» WORK REQUIRED: Read through the data below and state how many of its lines contain the word "omezená", adding nothing.

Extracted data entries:

- - - - - - -

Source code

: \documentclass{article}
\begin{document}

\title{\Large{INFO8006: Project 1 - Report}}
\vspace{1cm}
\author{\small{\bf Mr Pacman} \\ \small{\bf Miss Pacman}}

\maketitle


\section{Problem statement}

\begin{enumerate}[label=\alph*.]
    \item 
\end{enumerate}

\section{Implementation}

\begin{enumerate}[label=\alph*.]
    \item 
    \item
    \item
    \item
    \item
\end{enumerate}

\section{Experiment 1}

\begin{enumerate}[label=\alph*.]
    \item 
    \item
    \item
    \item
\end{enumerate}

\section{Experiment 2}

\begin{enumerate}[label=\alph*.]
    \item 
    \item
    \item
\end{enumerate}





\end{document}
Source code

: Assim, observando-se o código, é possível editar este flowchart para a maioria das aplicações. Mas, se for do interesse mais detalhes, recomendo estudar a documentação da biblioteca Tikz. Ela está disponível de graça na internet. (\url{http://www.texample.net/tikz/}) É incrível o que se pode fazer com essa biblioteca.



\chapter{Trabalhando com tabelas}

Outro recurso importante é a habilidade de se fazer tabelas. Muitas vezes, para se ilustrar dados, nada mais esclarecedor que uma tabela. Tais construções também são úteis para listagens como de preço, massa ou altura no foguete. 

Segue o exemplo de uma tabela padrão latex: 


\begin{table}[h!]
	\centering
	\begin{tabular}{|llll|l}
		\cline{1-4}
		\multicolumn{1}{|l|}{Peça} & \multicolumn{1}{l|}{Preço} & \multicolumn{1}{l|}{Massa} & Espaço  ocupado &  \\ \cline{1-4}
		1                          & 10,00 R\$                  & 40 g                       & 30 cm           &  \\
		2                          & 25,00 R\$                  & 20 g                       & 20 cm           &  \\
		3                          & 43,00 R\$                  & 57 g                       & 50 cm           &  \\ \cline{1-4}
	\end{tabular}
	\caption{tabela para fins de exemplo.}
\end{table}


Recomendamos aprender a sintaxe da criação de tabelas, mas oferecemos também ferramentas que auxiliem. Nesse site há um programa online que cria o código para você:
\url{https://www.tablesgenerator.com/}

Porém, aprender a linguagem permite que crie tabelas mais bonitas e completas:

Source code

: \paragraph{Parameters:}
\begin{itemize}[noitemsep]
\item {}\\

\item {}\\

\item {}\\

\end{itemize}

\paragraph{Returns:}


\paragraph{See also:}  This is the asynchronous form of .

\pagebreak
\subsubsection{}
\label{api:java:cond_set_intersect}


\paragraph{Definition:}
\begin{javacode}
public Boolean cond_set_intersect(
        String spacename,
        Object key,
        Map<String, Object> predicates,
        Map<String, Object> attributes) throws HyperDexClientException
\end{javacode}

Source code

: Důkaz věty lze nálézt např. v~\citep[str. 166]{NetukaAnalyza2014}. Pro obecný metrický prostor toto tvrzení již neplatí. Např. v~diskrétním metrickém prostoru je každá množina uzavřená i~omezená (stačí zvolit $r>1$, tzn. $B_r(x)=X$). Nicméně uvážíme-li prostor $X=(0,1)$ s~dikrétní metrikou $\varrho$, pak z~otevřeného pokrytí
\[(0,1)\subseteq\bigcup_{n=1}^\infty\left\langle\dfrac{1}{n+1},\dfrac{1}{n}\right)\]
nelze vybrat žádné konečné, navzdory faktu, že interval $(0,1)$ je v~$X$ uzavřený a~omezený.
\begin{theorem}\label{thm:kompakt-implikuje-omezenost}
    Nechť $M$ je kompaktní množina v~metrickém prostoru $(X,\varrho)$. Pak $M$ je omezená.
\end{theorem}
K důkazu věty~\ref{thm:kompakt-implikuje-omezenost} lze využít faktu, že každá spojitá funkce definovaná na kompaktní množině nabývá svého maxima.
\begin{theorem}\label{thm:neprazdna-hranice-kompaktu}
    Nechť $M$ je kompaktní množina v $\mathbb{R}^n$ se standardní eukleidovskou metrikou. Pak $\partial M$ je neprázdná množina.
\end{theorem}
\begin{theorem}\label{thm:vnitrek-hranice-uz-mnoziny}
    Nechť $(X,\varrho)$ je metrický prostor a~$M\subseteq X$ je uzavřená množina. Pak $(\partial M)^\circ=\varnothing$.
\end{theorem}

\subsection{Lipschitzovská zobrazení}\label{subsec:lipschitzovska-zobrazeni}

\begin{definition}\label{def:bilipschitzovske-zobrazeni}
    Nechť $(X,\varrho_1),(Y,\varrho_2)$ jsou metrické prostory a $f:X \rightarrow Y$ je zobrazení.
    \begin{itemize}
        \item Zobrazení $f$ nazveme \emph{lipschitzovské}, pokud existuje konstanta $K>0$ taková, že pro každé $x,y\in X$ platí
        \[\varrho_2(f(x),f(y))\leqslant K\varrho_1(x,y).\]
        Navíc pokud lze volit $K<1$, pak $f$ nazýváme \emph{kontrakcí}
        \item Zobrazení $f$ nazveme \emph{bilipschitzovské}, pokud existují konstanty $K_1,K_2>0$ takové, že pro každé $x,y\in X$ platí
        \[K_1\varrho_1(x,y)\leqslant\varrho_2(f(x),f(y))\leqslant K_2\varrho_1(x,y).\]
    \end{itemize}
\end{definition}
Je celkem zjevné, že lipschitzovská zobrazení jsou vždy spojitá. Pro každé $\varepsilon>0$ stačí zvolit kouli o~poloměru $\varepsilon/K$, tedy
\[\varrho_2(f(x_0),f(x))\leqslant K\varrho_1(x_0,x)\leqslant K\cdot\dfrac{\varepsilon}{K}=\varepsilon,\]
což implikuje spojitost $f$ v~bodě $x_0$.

- - - - - - -

» SOLUTION: 2